Aaron Foyer
Director, Research
Aaron Foyer
Director, Research

For most of the last century, "energy exporter" meant being a country that sat on oil or gas reserves. But a new category of energy exporter has emerged that sells the hardware for electrification: solar panels, batteries, electric motors, transformers and grid components. Analysts group these under the label electrotech.
Of the 15 largest energy exporting countries in the world, the majority of them now export equipment for electrification.
China saw this coming
China's position as the world's largest energy exporter, at nearly a trillion dollars in annual exports, doesn't reflect the discovery of new oil fields, but a two-decade industrial strategy.

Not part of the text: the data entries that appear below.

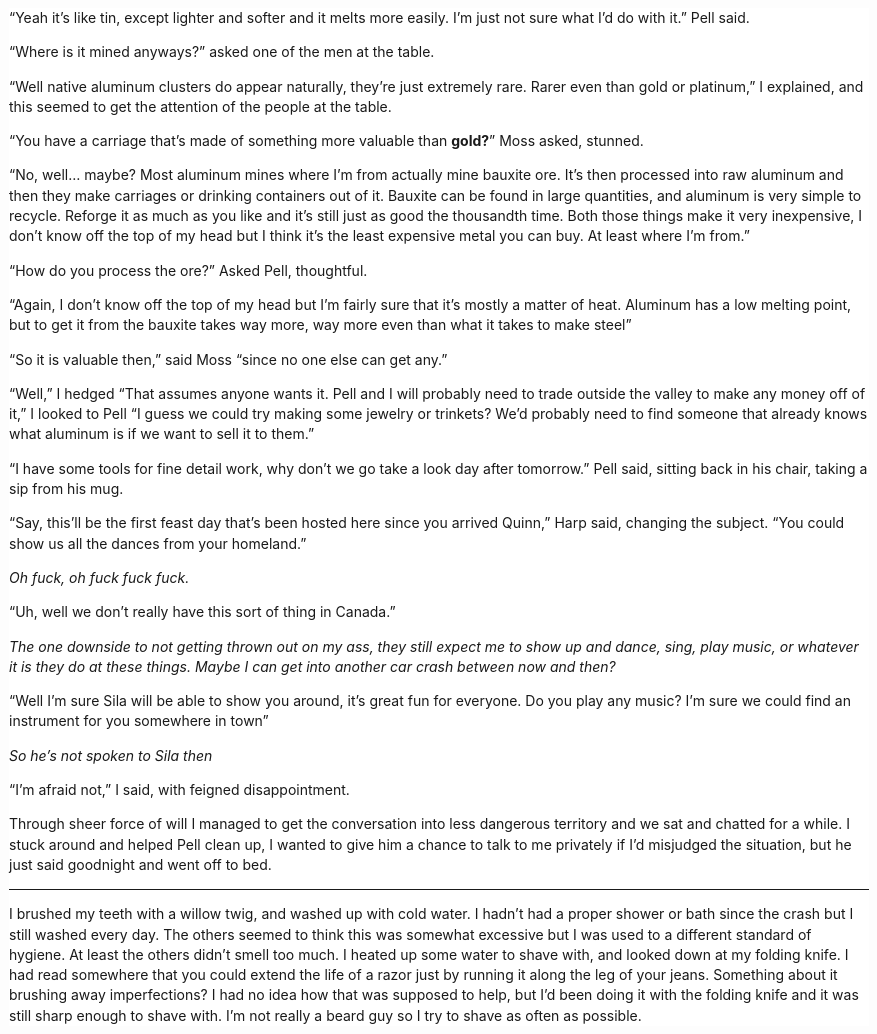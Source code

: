 “Yeah it’s like tin, except lighter and softer and it melts more easily. I’m just not sure what I’d do with it.” Pell said.

“Where is it mined anyways?” asked one of the men at the table.

“Well native aluminum clusters do appear naturally, they’re just extremely rare. Rarer even than gold or platinum,” I explained, and this seemed to get the attention of the people at the table.

“You have a carriage that’s made of something more valuable than **gold?**” Moss asked, stunned.

“No, well… maybe? Most aluminum mines where I’m from actually mine bauxite ore. It’s then processed into raw aluminum and then they make carriages or drinking containers out of it. Bauxite can be found in large quantities, and aluminum is very simple to recycle. Reforge it as much as you like and it’s still just as good the thousandth time. Both those things make it very inexpensive, I don’t know off the top of my head but I think it’s the least expensive metal you can buy. At least where I’m from.”

“How do you process the ore?” Asked Pell, thoughtful.

“Again, I don’t know off the top of my head but I’m fairly sure that it’s mostly a matter of heat. Aluminum has a low melting point, but to get it from the bauxite takes way more, way more even than what it takes to make steel”

“So it is valuable then,” said Moss “since no one else can get any.”

“Well,” I hedged “That assumes anyone wants it. Pell and I will probably need to trade outside the valley to make any money off of it,” I looked to Pell “I guess we could try making some jewelry or trinkets? We’d probably need to find someone that already knows what aluminum is if we want to sell it to them.”

“I have some tools for fine detail work, why don’t we go take a look day after tomorrow.” Pell said, sitting back in his chair, taking a sip from his mug.

“Say, this’ll be the first feast day that’s been hosted here since you arrived Quinn,” Harp said, changing the subject. “You could show us all the dances from your homeland.”

*Oh fuck, oh fuck fuck fuck.*

“Uh, well we don’t really have this sort of thing in Canada.”

*The one downside to not getting thrown out on my ass, they still expect me to show up and dance, sing, play music, or whatever it is they do at these things. Maybe I can get into another car crash between now and then?*

“Well I’m sure Sila will be able to show you around, it’s great fun for everyone. Do you play any music? I’m sure we could find an instrument for you somewhere in town”

*So he’s not spoken to Sila then*

“I’m afraid not,” I said, with feigned disappointment.

Through sheer force of will I managed to get the conversation into less dangerous territory and we sat and chatted for a while. I stuck around and helped Pell clean up, I wanted to give him a chance to talk to me privately if I’d misjudged the situation, but he just said goodnight and went off to bed.

-----

I brushed my teeth with a willow twig, and washed up with cold water. I hadn’t had a proper shower or bath since the crash but I still washed every day. The others seemed to think this was somewhat excessive but I was used to a different standard of hygiene. At least the others didn’t smell too much. I heated up some water to shave with, and looked down at my folding knife. I had read somewhere that you could extend the life of a razor just by running it along the leg of your jeans. Something about it brushing away imperfections? I had no idea how that was supposed to help, but I’d been doing it with the folding knife and it was still sharp enough to shave with. I’m not really a beard guy so I try to shave as often as possible.
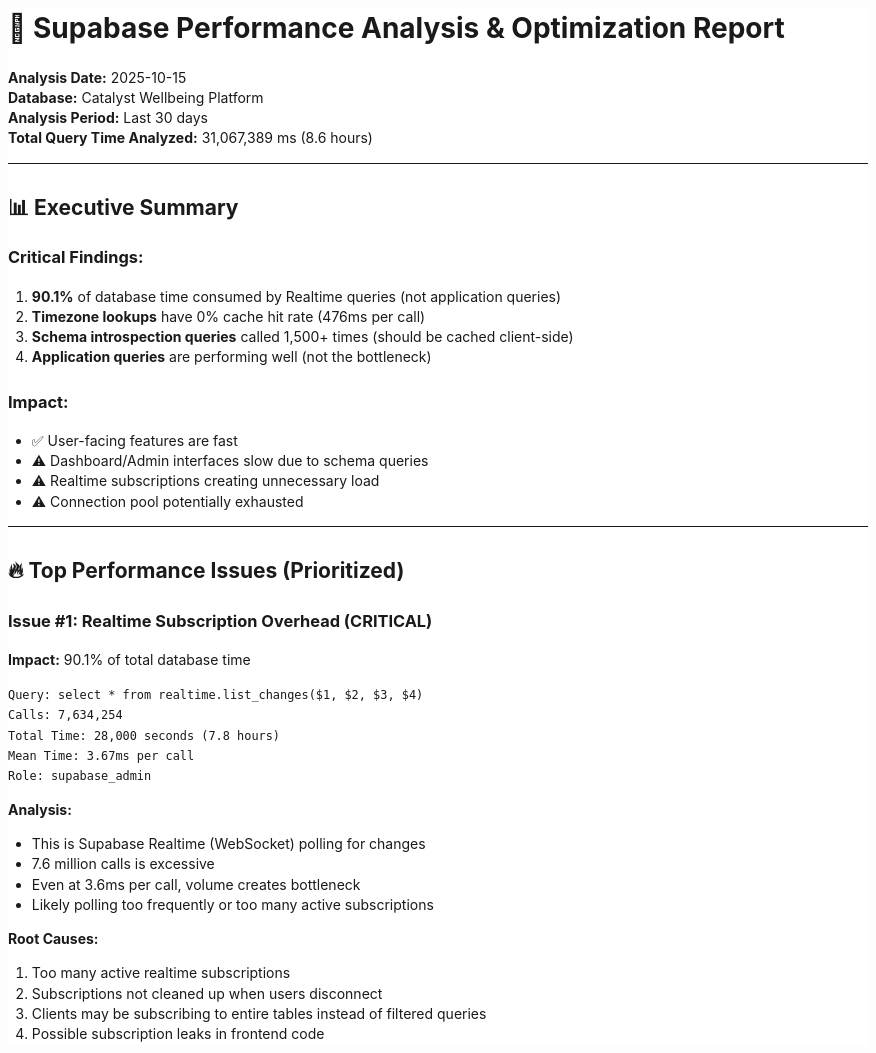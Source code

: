 # 🚀 Supabase Performance Analysis & Optimization Report

**Analysis Date:** 2025-10-15  
**Database:** Catalyst Wellbeing Platform  
**Analysis Period:** Last 30 days  
**Total Query Time Analyzed:** 31,067,389 ms (8.6 hours)

---

## 📊 Executive Summary

### Critical Findings:
1. **90.1%** of database time consumed by Realtime queries (not application queries)
2. **Timezone lookups** have 0% cache hit rate (476ms per call)
3. **Schema introspection queries** called 1,500+ times (should be cached client-side)
4. **Application queries** are performing well (not the bottleneck)

### Impact:
- ✅ User-facing features are fast
- ⚠️ Dashboard/Admin interfaces slow due to schema queries
- ⚠️ Realtime subscriptions creating unnecessary load
- ⚠️ Connection pool potentially exhausted

---

## 🔥 Top Performance Issues (Prioritized)

### **Issue #1: Realtime Subscription Overhead (CRITICAL)**

**Impact:** 90.1% of total database time

```
Query: select * from realtime.list_changes($1, $2, $3, $4)
Calls: 7,634,254
Total Time: 28,000 seconds (7.8 hours)
Mean Time: 3.67ms per call
Role: supabase_admin
```

**Analysis:**
- This is Supabase Realtime (WebSocket) polling for changes
- 7.6 million calls is excessive
- Even at 3.6ms per call, volume creates bottleneck
- Likely polling too frequently or too many active subscriptions

**Root Causes:**
1. Too many active realtime subscriptions
2. Subscriptions not cleaned up when users disconnect
3. Clients may be subscribing to entire tables instead of filtered queries
4. Possible subscription leaks in frontend code
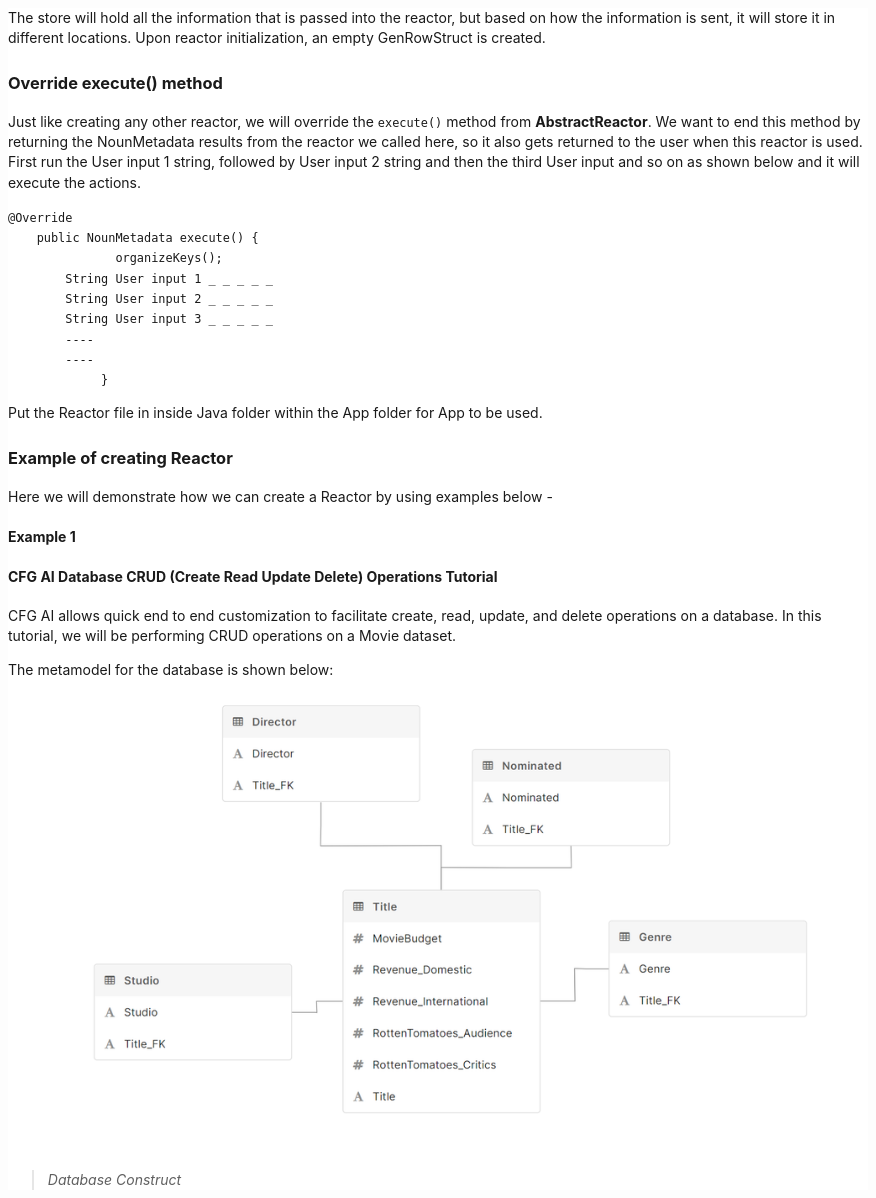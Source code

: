 The store will hold all the information that is passed into the reactor, but based on how the information is sent, it will store it in different locations. Upon reactor initialization, an empty GenRowStruct is created.


### Override execute() method
Just like creating any other reactor, we will override the `execute()` method from **AbstractReactor**. We want to end this method by returning the NounMetadata results from the reactor we called here, so it also gets returned to the user when this reactor is used. First run the User input 1 string, followed by User input 2 string and then the third User input and so on as shown below and it will execute the actions.

```
@Override
	public NounMetadata execute() {
               organizeKeys();
        String User input 1 _ _ _ _ _
        String User input 2 _ _ _ _ _
        String User input 3 _ _ _ _ _
        ----
        ----
             }
```
Put the Reactor file in inside Java folder within the App folder for App to be used.

### Example of creating Reactor
Here we will demonstrate how we can create a Reactor by using examples below -

#### Example 1
#### CFG AI Database CRUD (Create Read Update Delete) Operations Tutorial
CFG AI allows quick end to end customization to facilitate create, read, update, and delete operations on a database. In this tutorial, we will be performing CRUD operations on a Movie dataset.

The metamodel for the database is shown below:
![Movie Metamodel](../../static/img/Creating%20a%20custom%20reactor/movie-metamodel.PNG)
> _Database Construct_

By establishing first-mover advantage through aggressive capacity expansion backed by subsidies, tax incentives and the systematic build-out of full supply chain capabilities, China came to dominate the production of manufactured goods needed for the energy transition.
The government's "new three" export industries, EVs, solar panels, and batteries, weren't accidents, but targets, written into five-year plans and national technology programs going back to the mid-2000s.
The shifting cost structure: Unlike oil and gas, which require ongoing fuel purchases and so revenues are continuous for exporters, clean energy equipment is overwhelmingly upfront. Once a solar farm or battery storage facility is built, the marginal cost of operation is close to zero. The fuel, sunlight or wind, costs nothing.
Much less reliant on geology, being the global leader in energy exports in an electrified world depends almost entirely on being the cheapest.
Where is energy investment going?
Global energy investment in 2026 will likely hit $3.4 trillion, with clean energy accounting for $2.2 trillion of that total. Fossil fuel investment, across oil, gas, and coal, is expected at around $1.2 trillion, according to the International Energy Agency.